С ловкостью, свойственной удачливым и счастливым людям, капитан Елисеев поставил свой танк на холмик, возле опушки. Гусеницы чавкнули последний раз, и, вытирая руки тряпкой, с маслянистым, сияющим довольством лицом в люке танка показался сам капитан. Разумеется, так же, как и Марк, он почти не спал эти ночи, но какая разница в выражении лица! Марк, хотя внутренне и чувствовал себя превосходно, внешне казался угнетенным. Капитан Елисеев? Разве подумаешь: ну. подгулял немного! По-прежнему волосы капитана цвета спелой пшеницы, нежна кожа на длинной шее, даже грубый ворот кожаной потрескавшейся куртки похож на дивный ожерелок из каких-то приятных рыженьких камешков.
По-прежнему капитану нравится шептать вам на ухо, обдавая ваш затылок теплым дыханием. Слова его, включая и самые обыкновенные, вроде «задание», придают вещам и поступкам удивительную волшебную силу. Второй раз видел его Марк, а как стал близок этот человек!
– Есть на моем сердце твоя отметка, – шепчет он на ухо Марку, – по такому случаю и заехал. Надо поговорить. Увидимся ли еще – не знаю.
– Предчувствие есть?
– Почему так: предчувствие? Предчувствие – это когда угорит человек от нужды. Другое, друг, другое! Ливень крови вижу – так бьемся. А какой рекой плыть, ту и воду пить.
Слова у него прихотливо плещутся. В юности он был пильщиком, и есть в его словах что-то от прежнего рукомесла: опьяненно свистит пила, сыплются розовые, пахнущие сыростью и смолой опилки, рубаха вздувается от движения…
– Стало быть, другое?
– Другое. Сердце! Про тебя тут, перед приездом, промелькнула напраслина. Дескать, профессорских сынков знаем: дурье сплошь. Ха-ха! Я да еще Настасьюшка в тебя верили. Что? После приезда? Нет, после приезда твоего я с ней не говорил о тебе. Молчали. Да и зачем жевать вслух! Но перед самим собой мигать не хочу! Хованский прав и Бондарин прав: любит она тебя. И ты ее, вижу, любишь! Москва, сказывают, с одной спички сгорела. Так что же нам чмурить над людьми, издеваться: не бывает любви с одного взгляда! Бывает?
Бывает пламя? Сжигает?
– Сережа!
– А?
– Взгляни на меня.
– Гляжу!
– Похож я на того, каким вы меня вылепили?
– Ты почему так: не годен? Чем? Что ты скрываешься?
– Шарю день и ночь в себе и не нашарю. Чего мне тебя, Сережа, морочить, да и зачем себя портить разговором?..

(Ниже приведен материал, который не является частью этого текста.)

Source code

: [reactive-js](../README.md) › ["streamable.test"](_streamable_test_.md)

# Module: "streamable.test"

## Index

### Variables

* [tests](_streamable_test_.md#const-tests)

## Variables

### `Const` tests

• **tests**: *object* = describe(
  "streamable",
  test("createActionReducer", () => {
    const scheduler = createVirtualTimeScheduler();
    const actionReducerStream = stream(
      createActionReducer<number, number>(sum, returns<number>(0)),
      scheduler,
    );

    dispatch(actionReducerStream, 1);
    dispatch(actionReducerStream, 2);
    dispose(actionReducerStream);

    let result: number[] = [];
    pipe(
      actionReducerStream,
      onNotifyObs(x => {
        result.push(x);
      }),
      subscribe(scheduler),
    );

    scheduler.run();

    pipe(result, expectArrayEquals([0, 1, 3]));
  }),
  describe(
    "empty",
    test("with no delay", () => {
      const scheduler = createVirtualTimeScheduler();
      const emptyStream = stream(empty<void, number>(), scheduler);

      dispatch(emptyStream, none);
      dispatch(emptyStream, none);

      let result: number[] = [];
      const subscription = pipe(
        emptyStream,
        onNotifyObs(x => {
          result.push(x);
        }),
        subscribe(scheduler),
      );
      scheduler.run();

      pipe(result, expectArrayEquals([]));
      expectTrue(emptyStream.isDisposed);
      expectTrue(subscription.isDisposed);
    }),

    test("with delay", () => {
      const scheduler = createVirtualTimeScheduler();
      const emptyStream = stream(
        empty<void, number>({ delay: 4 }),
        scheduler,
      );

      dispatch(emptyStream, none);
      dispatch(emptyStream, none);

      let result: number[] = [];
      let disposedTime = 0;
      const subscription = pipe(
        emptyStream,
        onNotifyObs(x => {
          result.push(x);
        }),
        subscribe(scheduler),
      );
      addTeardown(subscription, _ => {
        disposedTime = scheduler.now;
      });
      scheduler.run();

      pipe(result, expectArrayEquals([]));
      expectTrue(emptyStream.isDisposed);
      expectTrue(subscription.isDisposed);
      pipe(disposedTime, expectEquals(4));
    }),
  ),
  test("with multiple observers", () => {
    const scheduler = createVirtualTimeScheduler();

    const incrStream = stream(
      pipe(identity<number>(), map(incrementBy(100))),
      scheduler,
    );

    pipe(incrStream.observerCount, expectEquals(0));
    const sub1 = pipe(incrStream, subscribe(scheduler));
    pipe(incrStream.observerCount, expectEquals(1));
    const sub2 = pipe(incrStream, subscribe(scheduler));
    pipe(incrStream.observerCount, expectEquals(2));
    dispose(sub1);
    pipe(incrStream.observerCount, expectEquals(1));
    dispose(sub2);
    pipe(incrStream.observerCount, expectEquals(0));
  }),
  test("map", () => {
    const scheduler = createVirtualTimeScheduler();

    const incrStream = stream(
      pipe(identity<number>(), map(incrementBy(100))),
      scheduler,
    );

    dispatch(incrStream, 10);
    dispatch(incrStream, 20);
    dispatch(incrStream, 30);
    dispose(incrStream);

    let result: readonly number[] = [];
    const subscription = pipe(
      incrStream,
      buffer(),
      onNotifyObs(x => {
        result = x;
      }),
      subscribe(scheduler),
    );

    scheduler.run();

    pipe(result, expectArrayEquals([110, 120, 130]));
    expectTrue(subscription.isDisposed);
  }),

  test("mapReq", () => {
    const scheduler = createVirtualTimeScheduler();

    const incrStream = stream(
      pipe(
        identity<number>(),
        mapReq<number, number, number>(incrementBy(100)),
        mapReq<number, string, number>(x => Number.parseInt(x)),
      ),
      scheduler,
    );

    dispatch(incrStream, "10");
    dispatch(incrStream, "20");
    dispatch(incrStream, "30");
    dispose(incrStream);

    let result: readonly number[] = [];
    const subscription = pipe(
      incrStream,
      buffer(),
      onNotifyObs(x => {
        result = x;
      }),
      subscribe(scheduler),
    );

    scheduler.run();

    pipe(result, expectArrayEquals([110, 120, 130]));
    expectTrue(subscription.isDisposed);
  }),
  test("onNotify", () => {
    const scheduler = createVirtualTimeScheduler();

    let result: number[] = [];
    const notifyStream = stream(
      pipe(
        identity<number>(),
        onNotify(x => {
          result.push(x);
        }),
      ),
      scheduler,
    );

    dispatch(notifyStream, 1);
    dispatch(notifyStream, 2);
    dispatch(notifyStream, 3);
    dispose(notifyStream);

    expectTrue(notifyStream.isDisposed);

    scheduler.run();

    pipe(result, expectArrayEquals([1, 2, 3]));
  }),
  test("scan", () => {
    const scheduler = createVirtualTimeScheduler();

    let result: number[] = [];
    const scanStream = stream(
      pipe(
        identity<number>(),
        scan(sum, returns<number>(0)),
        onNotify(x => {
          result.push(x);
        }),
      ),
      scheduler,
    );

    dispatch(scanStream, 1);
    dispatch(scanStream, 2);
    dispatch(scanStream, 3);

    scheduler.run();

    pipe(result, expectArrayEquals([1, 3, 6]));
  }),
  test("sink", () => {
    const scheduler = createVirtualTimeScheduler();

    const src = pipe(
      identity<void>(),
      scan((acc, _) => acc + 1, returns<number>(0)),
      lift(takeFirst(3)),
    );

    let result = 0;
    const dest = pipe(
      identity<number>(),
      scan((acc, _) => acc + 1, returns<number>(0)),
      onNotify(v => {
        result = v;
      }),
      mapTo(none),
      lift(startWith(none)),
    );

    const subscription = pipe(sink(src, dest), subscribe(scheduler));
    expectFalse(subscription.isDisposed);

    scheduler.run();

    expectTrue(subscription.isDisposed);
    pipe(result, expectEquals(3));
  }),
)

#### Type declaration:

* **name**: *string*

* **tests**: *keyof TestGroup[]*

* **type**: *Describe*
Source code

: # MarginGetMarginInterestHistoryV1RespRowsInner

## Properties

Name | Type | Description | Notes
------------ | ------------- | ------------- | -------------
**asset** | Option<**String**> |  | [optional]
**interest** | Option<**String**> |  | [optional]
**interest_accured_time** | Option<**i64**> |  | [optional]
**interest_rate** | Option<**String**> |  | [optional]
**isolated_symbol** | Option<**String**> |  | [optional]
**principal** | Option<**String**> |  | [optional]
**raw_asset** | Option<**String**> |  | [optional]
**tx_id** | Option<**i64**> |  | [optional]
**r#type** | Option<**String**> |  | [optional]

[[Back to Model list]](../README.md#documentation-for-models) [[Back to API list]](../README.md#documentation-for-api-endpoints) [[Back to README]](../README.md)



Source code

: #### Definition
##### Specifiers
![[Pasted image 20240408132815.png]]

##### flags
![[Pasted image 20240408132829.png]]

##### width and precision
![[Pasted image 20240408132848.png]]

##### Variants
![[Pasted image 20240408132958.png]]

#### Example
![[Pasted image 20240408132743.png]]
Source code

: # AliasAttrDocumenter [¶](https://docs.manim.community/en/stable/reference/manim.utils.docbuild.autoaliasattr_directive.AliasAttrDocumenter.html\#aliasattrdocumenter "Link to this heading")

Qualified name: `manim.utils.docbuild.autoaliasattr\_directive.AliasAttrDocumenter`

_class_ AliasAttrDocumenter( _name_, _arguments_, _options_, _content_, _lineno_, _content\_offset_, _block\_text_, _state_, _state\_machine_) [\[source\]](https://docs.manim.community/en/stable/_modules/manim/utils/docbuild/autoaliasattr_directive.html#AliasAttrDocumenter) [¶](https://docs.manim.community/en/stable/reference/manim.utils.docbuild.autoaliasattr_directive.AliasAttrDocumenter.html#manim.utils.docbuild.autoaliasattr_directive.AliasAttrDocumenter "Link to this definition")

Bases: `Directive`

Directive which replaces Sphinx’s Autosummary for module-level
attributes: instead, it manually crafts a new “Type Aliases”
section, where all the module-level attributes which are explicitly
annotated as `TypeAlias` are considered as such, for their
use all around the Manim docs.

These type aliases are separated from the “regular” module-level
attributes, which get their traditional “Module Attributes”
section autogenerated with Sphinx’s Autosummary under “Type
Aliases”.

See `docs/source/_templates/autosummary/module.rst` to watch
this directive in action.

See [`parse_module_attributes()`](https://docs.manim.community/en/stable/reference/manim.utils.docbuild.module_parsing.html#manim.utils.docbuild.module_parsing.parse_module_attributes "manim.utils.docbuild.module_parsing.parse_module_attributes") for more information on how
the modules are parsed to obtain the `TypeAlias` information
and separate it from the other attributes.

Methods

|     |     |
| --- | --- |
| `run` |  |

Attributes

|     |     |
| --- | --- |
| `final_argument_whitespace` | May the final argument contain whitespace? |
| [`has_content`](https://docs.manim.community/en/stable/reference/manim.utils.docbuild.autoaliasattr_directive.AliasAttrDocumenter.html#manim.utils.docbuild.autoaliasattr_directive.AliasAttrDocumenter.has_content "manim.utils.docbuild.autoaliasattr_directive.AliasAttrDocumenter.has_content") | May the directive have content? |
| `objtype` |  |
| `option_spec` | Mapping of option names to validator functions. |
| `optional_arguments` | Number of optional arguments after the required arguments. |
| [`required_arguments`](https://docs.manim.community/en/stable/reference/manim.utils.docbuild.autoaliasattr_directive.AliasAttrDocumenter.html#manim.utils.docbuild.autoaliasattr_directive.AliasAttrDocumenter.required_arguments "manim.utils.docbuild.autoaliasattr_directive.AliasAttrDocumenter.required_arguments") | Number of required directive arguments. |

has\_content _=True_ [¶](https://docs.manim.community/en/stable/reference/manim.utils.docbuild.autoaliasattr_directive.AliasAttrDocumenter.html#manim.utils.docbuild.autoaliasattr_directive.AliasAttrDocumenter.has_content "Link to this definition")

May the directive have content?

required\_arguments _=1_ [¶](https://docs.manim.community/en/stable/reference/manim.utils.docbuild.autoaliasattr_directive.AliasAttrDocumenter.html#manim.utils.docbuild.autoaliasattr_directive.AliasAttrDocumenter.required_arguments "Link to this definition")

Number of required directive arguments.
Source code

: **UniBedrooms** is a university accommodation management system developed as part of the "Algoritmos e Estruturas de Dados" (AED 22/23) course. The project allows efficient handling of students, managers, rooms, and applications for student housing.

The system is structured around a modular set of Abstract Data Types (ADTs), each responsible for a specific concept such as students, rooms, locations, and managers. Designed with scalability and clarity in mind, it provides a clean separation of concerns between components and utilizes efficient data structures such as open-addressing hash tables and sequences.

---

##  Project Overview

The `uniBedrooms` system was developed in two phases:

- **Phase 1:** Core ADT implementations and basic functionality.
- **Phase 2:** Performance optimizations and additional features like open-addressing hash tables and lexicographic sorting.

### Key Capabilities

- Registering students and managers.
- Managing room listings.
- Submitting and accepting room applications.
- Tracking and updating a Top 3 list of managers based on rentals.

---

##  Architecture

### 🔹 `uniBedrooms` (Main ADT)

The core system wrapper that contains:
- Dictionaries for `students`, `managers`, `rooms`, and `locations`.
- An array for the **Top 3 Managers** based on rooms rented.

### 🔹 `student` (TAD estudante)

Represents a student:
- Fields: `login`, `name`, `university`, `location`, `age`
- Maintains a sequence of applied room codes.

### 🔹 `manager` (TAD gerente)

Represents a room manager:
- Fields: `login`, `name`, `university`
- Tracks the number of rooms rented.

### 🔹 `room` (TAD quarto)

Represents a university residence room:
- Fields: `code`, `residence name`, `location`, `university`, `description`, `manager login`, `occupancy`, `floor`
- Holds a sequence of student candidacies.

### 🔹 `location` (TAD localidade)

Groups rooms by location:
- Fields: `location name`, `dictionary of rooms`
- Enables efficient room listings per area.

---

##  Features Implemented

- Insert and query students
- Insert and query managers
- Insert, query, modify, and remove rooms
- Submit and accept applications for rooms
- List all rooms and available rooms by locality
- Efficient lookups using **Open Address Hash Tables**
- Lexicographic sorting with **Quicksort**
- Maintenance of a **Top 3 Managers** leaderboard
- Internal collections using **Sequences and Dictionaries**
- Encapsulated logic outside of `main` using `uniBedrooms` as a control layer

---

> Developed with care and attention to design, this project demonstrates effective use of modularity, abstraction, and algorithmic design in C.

Он хотел объяснить ему все думы, которые накопились в нем о Настеньке. Достаточно его ткнуть, еле-еле уколоть, как он уже поймет тебя. С ним можно… И тотчас же пришло в голову: «С ним-то более чем с кем-либо нельзя! Уж кто-кто, а Елисеев не поймет. „Какое право, – спросит он, – имеешь ты говорить о ней плохо, сухо, низко? В каком гадком деле ты ее видел? Слово дурное ты о ней слыхал?“».
– Марк! Ты опять молчишь? Мне, друг, костылять некогда, мне надо на новые позиции спешить. Я урвал десять минут. Говори, Марк. Не хочешь ты меня морочить? Понимаю! А в чем? Да не мешкай, друг! Говори. Жду.
Марк сказал:
– Не хочу кричать на всю округу во время боя!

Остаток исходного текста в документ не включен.